Tuesday, March 12, 2024

 

(Note: reposted from April 2011)

When I began this story, (please see Swim or Sink), I described a certain aspect of my personal history which culminated on February 3, 2011 in real time. On that date, my sixty-sixth birthday as fate would have it, I was 5' 8 1/2 " tall, weighed 245lbs, and hadn't voluntarily left my chair or couch for thirty years. Disgusting.

Yet, after watching a video clip of Shinji Takeuchi slicing through time, space and twenty five meters of water with what can only be described as pure grace, I dreamed of resurrecting that element of my inner past in which long hidden photographs suggest I might once have been an athlete.

So on February 12, 2011, I left home in Iqaluit on a pilgrimmage to the shrine of Total Immersion swimming in New Paltz, N.Y..

Founder and Head Coach Terry Laughlin was just heading home from Japan that day, so I was greeted by Betsy and the Beast, respectively Terry's daughter and the indescribable Shane Eversfield.

Never in your life have you ever seen such a ludicrous juxtaposition of visual icons as my 5'8" 245 lbs slab of rent-a-carcass standing beside Shane's meticulously tuned 6'6" world class triathlon frame. I wish I had filmed it for posterity, but it is still much too soon and embarrassing to post 'before' and 'after' photos. Maybe in another six months.

Over four days, two hours per day, Shane introduced me to the barest rudiments of Total Immersion swimming. Good thing I have a gift for understanding theory, because I was teat useless at execution all that week.

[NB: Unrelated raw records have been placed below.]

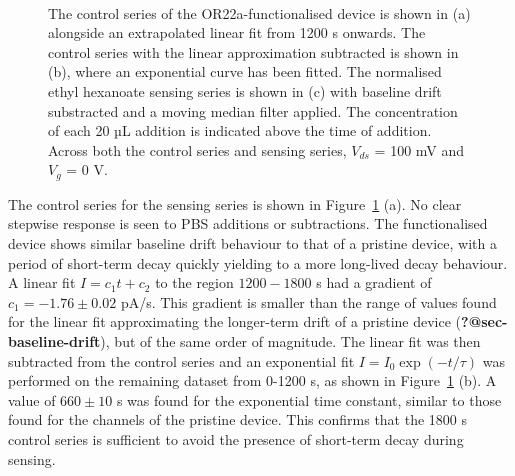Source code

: \documentclass[
  a4paper,
]{scrbook}
\begin{document}
\begin{figure}
\begin{minipage}[t]{0.70\linewidth}
{{}

}

\end{minipage}%
%
\begin{minipage}[t]{0.15\linewidth}

{\centering 

~

}

\end{minipage}%

\caption{\label{fig-OR22a-series}The control series of the
OR22a-functionalised device is shown in (a) alongside an extrapolated
linear fit from 1200 s onwards. The control series with the linear
approximation subtracted is shown in (b), where an exponential curve has
been fitted. The normalised ethyl hexanoate sensing series is shown in
(c) with baseline drift substracted and a moving median filter applied.
The concentration of each 20 µL addition is indicated above the time of
addition. Across both the control series and sensing series, \(V_{ds}\)
= 100 mV and \(V_g\) = 0 V.}

\end{figure}

The control series for the sensing series is shown in
Figure~\ref{fig-OR22a-series} (a). No clear stepwise response is seen to
PBS additions or subtractions. The functionalised device shows similar
baseline drift behaviour to that of a pristine device, with a period of
short-term decay quickly yielding to a more long-lived decay behaviour.
A linear fit \(I = c_1t + c_2\) to the region \(1200-1800\) s had a
gradient of \(c_1 = -1.76\pm0.02\) pA/s. This gradient is smaller than
the range of values found for the linear fit approximating the
longer-term drift of a pristine device (\textbf{?@sec-baseline-drift}),
but of the same order of magnitude. The linear fit was then subtracted
from the control series and an exponential fit \(I = I_0\exp(-t/\tau)\)
was performed on the remaining dataset from 0-1200 s, as shown in
Figure~\ref{fig-OR22a-series} (b). A value of \(660 \pm 10\) s was found
for the exponential time constant, similar to those found for the
channels of the pristine device. This confirms that the 1800 s control
series is sufficient to avoid the presence of short-term decay during
sensing.
\end{document}
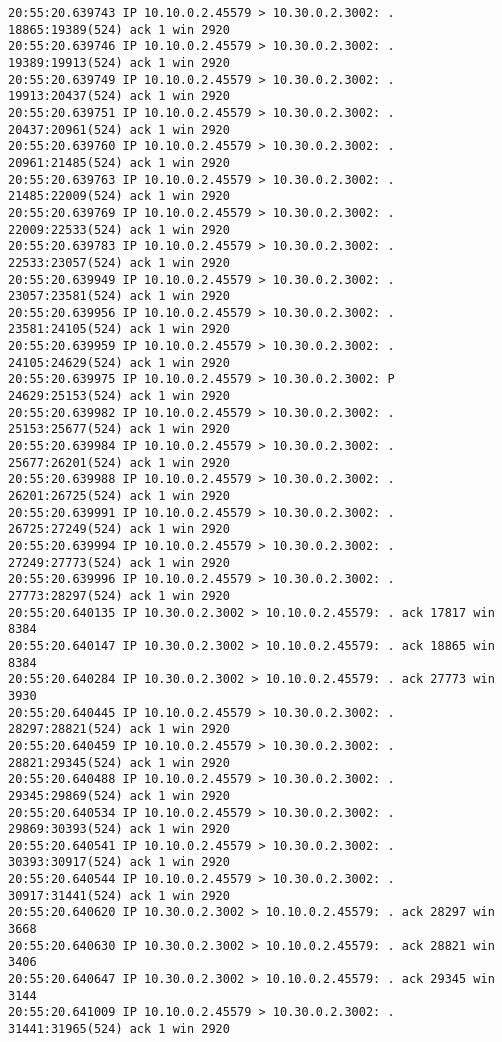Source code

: \documentclass[a4paper,12pt]{article}
\begin{document}
\begin{Verbatim}
20:55:20.639743 IP 10.10.0.2.45579 > 10.30.0.2.3002: . 18865:19389(524) ack 1 win 2920
20:55:20.639746 IP 10.10.0.2.45579 > 10.30.0.2.3002: . 19389:19913(524) ack 1 win 2920
20:55:20.639749 IP 10.10.0.2.45579 > 10.30.0.2.3002: . 19913:20437(524) ack 1 win 2920
20:55:20.639751 IP 10.10.0.2.45579 > 10.30.0.2.3002: . 20437:20961(524) ack 1 win 2920
20:55:20.639760 IP 10.10.0.2.45579 > 10.30.0.2.3002: . 20961:21485(524) ack 1 win 2920
20:55:20.639763 IP 10.10.0.2.45579 > 10.30.0.2.3002: . 21485:22009(524) ack 1 win 2920
20:55:20.639769 IP 10.10.0.2.45579 > 10.30.0.2.3002: . 22009:22533(524) ack 1 win 2920
20:55:20.639783 IP 10.10.0.2.45579 > 10.30.0.2.3002: . 22533:23057(524) ack 1 win 2920
20:55:20.639949 IP 10.10.0.2.45579 > 10.30.0.2.3002: . 23057:23581(524) ack 1 win 2920
20:55:20.639956 IP 10.10.0.2.45579 > 10.30.0.2.3002: . 23581:24105(524) ack 1 win 2920
20:55:20.639959 IP 10.10.0.2.45579 > 10.30.0.2.3002: . 24105:24629(524) ack 1 win 2920
20:55:20.639975 IP 10.10.0.2.45579 > 10.30.0.2.3002: P 24629:25153(524) ack 1 win 2920
20:55:20.639982 IP 10.10.0.2.45579 > 10.30.0.2.3002: . 25153:25677(524) ack 1 win 2920
20:55:20.639984 IP 10.10.0.2.45579 > 10.30.0.2.3002: . 25677:26201(524) ack 1 win 2920
20:55:20.639988 IP 10.10.0.2.45579 > 10.30.0.2.3002: . 26201:26725(524) ack 1 win 2920
20:55:20.639991 IP 10.10.0.2.45579 > 10.30.0.2.3002: . 26725:27249(524) ack 1 win 2920
20:55:20.639994 IP 10.10.0.2.45579 > 10.30.0.2.3002: . 27249:27773(524) ack 1 win 2920
20:55:20.639996 IP 10.10.0.2.45579 > 10.30.0.2.3002: . 27773:28297(524) ack 1 win 2920
20:55:20.640135 IP 10.30.0.2.3002 > 10.10.0.2.45579: . ack 17817 win 8384
20:55:20.640147 IP 10.30.0.2.3002 > 10.10.0.2.45579: . ack 18865 win 8384
20:55:20.640284 IP 10.30.0.2.3002 > 10.10.0.2.45579: . ack 27773 win 3930
20:55:20.640445 IP 10.10.0.2.45579 > 10.30.0.2.3002: . 28297:28821(524) ack 1 win 2920
20:55:20.640459 IP 10.10.0.2.45579 > 10.30.0.2.3002: . 28821:29345(524) ack 1 win 2920
20:55:20.640488 IP 10.10.0.2.45579 > 10.30.0.2.3002: . 29345:29869(524) ack 1 win 2920
20:55:20.640534 IP 10.10.0.2.45579 > 10.30.0.2.3002: . 29869:30393(524) ack 1 win 2920
20:55:20.640541 IP 10.10.0.2.45579 > 10.30.0.2.3002: . 30393:30917(524) ack 1 win 2920
20:55:20.640544 IP 10.10.0.2.45579 > 10.30.0.2.3002: . 30917:31441(524) ack 1 win 2920
20:55:20.640620 IP 10.30.0.2.3002 > 10.10.0.2.45579: . ack 28297 win 3668
20:55:20.640630 IP 10.30.0.2.3002 > 10.10.0.2.45579: . ack 28821 win 3406
20:55:20.640647 IP 10.30.0.2.3002 > 10.10.0.2.45579: . ack 29345 win 3144
20:55:20.641009 IP 10.10.0.2.45579 > 10.30.0.2.3002: . 31441:31965(524) ack 1 win 2920

\end{Verbatim}
\end{document}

Shane's endless patience only left me feeling even more embarrassed. I kept wishing he'd yell at me, mercilessly tease me and shame me into some sort of overt howl of repentence.

But no. Not Shane. Instead I had to suffer the even greater shame of a four day litany of the sweetest 1960's California (Hawai'i) freak-rap ego strokes, replete with groovies and neats and renaissant cools... until, as the week mercifully drew to a close, I was treated to the ultimate blessing of, "... now THAT came dangerously close to swimming!"

As I drove off for Montreal and airplane rides that would eventually take me back to my arctic home in Nunavut, I knew something profound had changed. In later conversations with Shane and Terry, I got a little carried away with analogies to the 4th Century Desert Fathers, St. John of the Cross and Teresa of Avilla, but the truth remained that Terry has gifted the world with a kinetic counterpoint to contemplation that is ideally suited to North America, the boomer generation, and the next third of human life. Sixty to ninety. 6290

This realization seemed so fundamental that I decided to demote all my other priorities for a full year to recover my physical health and, literally, save my life. All my other priorities can darn well fall by the wayside if need be, until I am firmly established in a new routine of easy perpetual motion that might culminate in moments of infused contemplation.

Such has been my focus since I arrived back in Nunavut and entered our tiny Iqaluit municipal swimming pool for my first session at 11:30 AM on March 14th.

I will leave you with only one additional tiding until the next installment in this story.

I awoke this morning, with no pain, no hunger pangs and no penitential compunctions. After barely three months, I weigh 220 lbs rather than 245 and can reasonably expect to reach 210 by Labour Day, 200 by Christmas, and 180 by this time next year.